Here in North America it feels like we should be seeing spring soon. Not because it’s getting warmer. Rather it seems like we’ve been dealing with winter conditions for months. And it’s really only been weeks! With the holidays wrapping up, people have been busy trying to get back home and back to work. However with this deep freeze that we all seem to be enduring , the airport delays seem to be never ending. I’ve been watching news clips showing very frustrated travelers as well as equally frustrated airport employees. One side seems to be arguing that there not been taking care of and the other side seems to be trying to do its best to get people to their destinations. All of this has made me wonder whether or not people really understand air passenger rights and how they apply to their situation.
Air Passenger Rights for Flight Delays
Over the last few years many countries have initiated airline passenger rights.
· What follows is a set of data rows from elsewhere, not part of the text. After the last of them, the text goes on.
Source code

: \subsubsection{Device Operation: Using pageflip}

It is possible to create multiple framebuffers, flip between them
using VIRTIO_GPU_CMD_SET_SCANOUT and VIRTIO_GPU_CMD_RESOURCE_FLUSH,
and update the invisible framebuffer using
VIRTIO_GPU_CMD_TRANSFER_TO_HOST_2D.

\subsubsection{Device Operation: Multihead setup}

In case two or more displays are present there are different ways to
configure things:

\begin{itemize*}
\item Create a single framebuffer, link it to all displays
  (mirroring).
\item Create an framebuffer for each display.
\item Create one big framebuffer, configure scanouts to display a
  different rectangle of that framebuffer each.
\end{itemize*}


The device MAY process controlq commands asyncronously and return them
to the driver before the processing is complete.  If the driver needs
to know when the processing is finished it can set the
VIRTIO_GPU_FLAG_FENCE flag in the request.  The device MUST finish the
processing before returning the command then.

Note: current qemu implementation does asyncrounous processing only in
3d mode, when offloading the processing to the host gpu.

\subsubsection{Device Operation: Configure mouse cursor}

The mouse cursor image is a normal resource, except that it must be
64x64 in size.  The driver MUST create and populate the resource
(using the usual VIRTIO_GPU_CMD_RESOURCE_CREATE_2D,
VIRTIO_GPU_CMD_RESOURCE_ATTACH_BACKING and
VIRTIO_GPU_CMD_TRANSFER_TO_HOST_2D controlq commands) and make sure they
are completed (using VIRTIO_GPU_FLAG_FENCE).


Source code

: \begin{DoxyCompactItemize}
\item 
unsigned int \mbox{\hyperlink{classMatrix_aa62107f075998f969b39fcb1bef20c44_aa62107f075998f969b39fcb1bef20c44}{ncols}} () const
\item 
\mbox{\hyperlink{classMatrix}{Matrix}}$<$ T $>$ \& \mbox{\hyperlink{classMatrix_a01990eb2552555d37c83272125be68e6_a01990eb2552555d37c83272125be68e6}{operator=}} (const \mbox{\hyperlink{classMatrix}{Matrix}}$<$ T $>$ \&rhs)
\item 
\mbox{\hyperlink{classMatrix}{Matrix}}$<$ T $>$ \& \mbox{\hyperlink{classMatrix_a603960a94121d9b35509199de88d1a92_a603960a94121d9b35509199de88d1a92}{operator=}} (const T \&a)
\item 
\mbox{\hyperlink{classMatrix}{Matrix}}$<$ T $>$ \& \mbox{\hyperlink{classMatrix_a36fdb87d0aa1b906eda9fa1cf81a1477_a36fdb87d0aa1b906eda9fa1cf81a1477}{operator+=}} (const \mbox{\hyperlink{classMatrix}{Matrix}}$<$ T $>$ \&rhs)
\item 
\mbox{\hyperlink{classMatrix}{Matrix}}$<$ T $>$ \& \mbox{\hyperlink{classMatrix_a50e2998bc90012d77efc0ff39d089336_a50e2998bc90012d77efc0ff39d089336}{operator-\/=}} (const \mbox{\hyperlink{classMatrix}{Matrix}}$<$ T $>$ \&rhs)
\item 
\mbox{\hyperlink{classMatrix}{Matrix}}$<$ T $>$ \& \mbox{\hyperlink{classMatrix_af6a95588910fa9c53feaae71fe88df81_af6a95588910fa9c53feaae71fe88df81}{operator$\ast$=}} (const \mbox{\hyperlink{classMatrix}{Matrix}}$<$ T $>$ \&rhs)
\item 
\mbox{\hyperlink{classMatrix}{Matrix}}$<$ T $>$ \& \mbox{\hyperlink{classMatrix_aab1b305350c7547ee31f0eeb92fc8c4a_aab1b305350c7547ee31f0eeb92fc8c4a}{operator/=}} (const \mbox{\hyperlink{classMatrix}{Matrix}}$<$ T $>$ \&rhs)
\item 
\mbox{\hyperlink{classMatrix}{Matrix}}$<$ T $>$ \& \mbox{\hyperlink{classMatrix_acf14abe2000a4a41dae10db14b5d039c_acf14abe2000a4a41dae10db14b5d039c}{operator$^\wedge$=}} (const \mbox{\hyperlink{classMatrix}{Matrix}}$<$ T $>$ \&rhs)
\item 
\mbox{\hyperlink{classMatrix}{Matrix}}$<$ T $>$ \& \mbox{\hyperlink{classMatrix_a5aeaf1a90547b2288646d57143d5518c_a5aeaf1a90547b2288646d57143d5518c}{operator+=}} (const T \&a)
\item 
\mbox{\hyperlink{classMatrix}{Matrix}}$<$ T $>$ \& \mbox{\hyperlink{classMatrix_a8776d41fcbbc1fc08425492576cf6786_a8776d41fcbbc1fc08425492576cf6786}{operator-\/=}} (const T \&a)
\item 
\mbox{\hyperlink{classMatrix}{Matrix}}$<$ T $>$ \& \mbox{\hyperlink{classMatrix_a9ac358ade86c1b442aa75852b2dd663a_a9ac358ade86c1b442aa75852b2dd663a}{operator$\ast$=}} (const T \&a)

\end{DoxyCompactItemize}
These air passenger rights can vary from country to country. The US Department of Transportation implemented an airline passenger rights in April of 2010.
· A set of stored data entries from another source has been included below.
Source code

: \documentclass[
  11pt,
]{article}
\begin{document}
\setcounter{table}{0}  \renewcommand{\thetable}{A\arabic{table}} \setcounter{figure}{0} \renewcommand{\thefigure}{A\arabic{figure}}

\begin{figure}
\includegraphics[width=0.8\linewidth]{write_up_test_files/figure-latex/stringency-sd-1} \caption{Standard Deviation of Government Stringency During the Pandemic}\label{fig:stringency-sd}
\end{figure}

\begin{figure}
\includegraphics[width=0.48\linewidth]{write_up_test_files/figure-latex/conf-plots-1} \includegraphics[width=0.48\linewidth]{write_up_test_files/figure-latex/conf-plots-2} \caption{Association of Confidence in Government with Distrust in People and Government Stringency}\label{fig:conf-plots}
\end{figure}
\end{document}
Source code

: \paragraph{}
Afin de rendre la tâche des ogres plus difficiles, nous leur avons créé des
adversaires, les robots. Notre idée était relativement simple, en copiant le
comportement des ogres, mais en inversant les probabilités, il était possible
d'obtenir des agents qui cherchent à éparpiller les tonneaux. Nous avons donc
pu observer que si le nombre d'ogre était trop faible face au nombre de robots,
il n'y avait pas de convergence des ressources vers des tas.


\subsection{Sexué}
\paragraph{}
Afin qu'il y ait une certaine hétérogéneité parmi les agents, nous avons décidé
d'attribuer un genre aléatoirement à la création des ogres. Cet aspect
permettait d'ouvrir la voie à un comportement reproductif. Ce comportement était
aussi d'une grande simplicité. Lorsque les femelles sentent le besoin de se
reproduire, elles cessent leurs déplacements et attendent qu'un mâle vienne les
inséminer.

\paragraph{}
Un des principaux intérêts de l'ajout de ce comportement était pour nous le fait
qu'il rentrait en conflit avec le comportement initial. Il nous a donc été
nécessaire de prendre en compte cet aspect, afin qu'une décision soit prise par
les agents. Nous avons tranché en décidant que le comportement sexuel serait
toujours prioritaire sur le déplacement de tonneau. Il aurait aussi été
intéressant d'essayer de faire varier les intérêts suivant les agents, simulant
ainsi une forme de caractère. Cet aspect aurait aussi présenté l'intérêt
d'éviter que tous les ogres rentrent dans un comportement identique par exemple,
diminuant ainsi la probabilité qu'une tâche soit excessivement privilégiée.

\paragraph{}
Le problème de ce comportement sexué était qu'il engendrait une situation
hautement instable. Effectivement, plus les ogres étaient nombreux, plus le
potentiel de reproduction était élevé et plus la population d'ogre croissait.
For whether flight delays, the airlines are not required to compensate passengers for delayed or canceled flights. Of course each airline is free to expanded that policy. Some may offer financial and meal compensation where others may not. So it’s best to check with your actual airline regarding how they handle flight delays or cancellations.
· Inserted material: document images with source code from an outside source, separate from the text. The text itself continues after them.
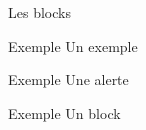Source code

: \documentclass[9pt]{beamer}
\begin{document}
\begin{frame}{Les blocks}
	\begin{exampleblock}{Exemple}
		Un exemple
	\end{exampleblock}
	\begin{alertblock}{Exemple}
		Une alerte
	\end{alertblock}
	\begin{block}{Exemple}
		Un block
	\end{block}
\end{frame}
\end{document}
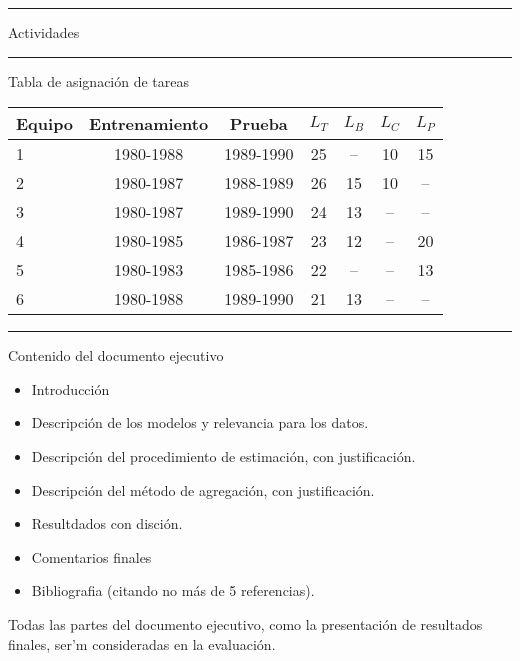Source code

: \documentclass[10pt]{exam}
\begin{document}
\noindent
\rule[2ex]{\textwidth}{1pt}

\begin{center}
Actividades
\end{center}
\begin{questions}
\question 
\end{questions}

\newpage
\noindent
\rule[2ex]{\textwidth}{1pt}
\begin{center}
Tabla de asignaci\'on de tareas

\begin{tabular}{| l | c | c | c | c | c | c |}
\hline
Equipo & Entrenamiento & Prueba & $L_T$ & $L_B$ & $L_C$ & $L_P$ \\
\hline
\hline
1 & 1980-1988 & 1989-1990 & 25 & -- & 10 & 15 \\
2 & 1980-1987 & 1988-1989 & 26 & 15 & 10 & -- \\
3 & 1980-1987 & 1989-1990 & 24 & 13 & -- & -- \\
4 & 1980-1985 & 1986-1987 & 23 & 12 & -- & 20 \\
5 & 1980-1983 & 1985-1986 & 22 & -- & -- & 13 \\
6 & 1980-1988 & 1989-1990 & 21 & 13 & -- & -- \\
\hline
\end{tabular}
\end{center}

\rule[2ex]{\textwidth}{1pt}
\begin{center}
Contenido del documento ejecutivo
\end{center}

\begin{itemize}
\item Introducci\'on
\item Descripci\'on de los modelos y relevancia para los datos.
\item Descripci\'on del procedimiento de estimaci\'on, con justificaci\'on.
\item Descripci\'on del m\'etodo de agregaci\'on, con justificaci\'on.
\item Resultdados con disci\'on.
\item Comentarios finales
\item Bibliografia (citando no m\'as de 5 referencias).
\end{itemize}

\noindent
Todas las partes del documento ejecutivo, como la presentaci\'on de resultados finales, ser\a'm consideradas en la evaluaci\'on.
\end{document}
One tip that I would offer is to always check before you head to the airport. Most of the major airlines will allow you to alter your flight arrangements, or cancel them altogether, without penalty during extreme flight delays. Trust me, it’ll save you a you a lot of frustration to check your flight situation before you head to the airport.
As part of the air passenger rights, airlines operating flights within the US are not permitted to keep a plane on the tarmac for more than three hours. Additionally airlines are required to provide food and drinking water if the delay on the tarmac is longer than two hours. Plus, the washrooms have to be functioning (thank God for small wonders)! Of course there are exceptions. For example the time limit delay does not come into play if the delay is due to passenger safety.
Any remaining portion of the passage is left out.